Für Business-Nutzer hält das Smartphone nicht nur die bekannte Office-Suite bereit. Dank Dual-SIM und einem speziellen Unternehmensbereichskonto (Workplace Account) unterstützt Windows Phone 8.x auch die parallele private und berufliche Nutzung des Smartphones. Für eine "Light"-Version von ByoD lassen sich auch mehrere Exchange-Accounts mit jeweils separatem Live Tile auf dem Startbildschirm anlegen - auf diesem wird dann die Anzahl neuer Mails angezeigt. Auch beim Kalender kann der Nutzer auf einem Blick zwischen privaten und beruflichen Terminen unterscheiden. Außerdem ist es möglich, dass mehrere Kalender von Accounts mit ActiveSync-Unterstützung synchronisiert und angezeigt werden.
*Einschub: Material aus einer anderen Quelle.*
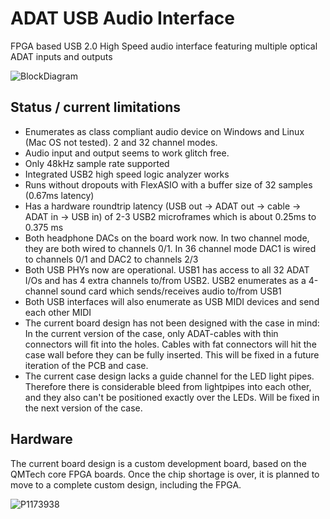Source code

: # ADAT USB Audio Interface

FPGA based USB 2.0 High Speed audio interface featuring multiple optical ADAT inputs and outputs

![BlockDiagram](https://user-images.githubusercontent.com/148607/149699910-284d7113-11b3-4edd-9c6e-68ed0b58e31d.png)

## Status / current limitations
* Enumerates as class compliant audio device on Windows and Linux (Mac OS not tested). 2 and 32 channel modes.
* Audio input and output seems to work glitch free.
* Only 48kHz sample rate supported
* Integrated USB2 high speed logic analyzer works
* Runs without dropouts with FlexASIO with a buffer size of 32 samples (0.67ms latency)
* Has a hardware roundtrip latency (USB out -> ADAT out -> cable -> ADAT in -> USB in)
  of 2-3 USB2 microframes which is about 0.25ms to 0.375 ms
* Both headphone DACs on the board work now. In two channel mode, they are both wired to channels 0/1.
  In 36 channel mode DAC1 is wired to channels 0/1 and DAC2 to channels 2/3
* Both USB PHYs now are operational. USB1 has access to all 32 ADAT I/Os and has 4 extra channels to/from USB2.
  USB2 enumerates as a 4-channel sound card which sends/receives audio to/from USB1
* Both USB interfaces will also enumerate as USB MIDI devices and send each other MIDI
* The current board design has not been designed with the case in mind: In the current version of the case,
  only ADAT-cables with thin connectors will fit into the holes. Cables with fat connectors will hit the case
  wall before they can be fully inserted. This will be fixed in a future iteration of the PCB and case.
* The current case design lacks a guide channel for the LED light pipes. Therefore there is considerable bleed
  from lightpipes into each other, and they also can't be positioned exactly over the LEDs.
  Will be fixed in the next version of the case.

## Hardware
The current board design is a custom development board,
based on the QMTech core FPGA boards.
Once the chip shortage is over, it is planned to move to
a complete custom design, including the FPGA.

![P1173938](https://user-images.githubusercontent.com/148607/149684388-dc81b2b4-235a-4fb7-9b58-c8799dd494fb.jpg)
Fazit: Viel Smartphone für wenig Geld

Auch wenn sich Microsoft nach wie vor schwer tut, im Smartphone-Markt Fuß zu fassen: Mit Geräten wie dem Lumia 640 XL liegt der Softwareriese mit Hardwareambitionen strategisch auf dem richtigen Weg. Bei einem Straßenpreis von nicht einmal 200 Euro bekommt man mit dem Smartphone ziemlich viel für sein Geld - ein Umstand, der neben Privatleuten auch Unternehmen überzeugen könnte. Ob Microsoft damit auf seine Kosten kommt oder seine Mobility-Sparte weiter quersubventionieren muss, ist eine andere Frage. Es ist allerdings nicht zu verleugnen, dass vor allem die Konkurrenz aus dem Android-Lager nicht schläft - in vielen Punkten ist etwa das Aquaris E5 FHD vom spanischen Newcomer BQ (zum Testbericht) mit dem Lumia 640 XL ebenbürtig, wenn nicht sogar ihm überlegen.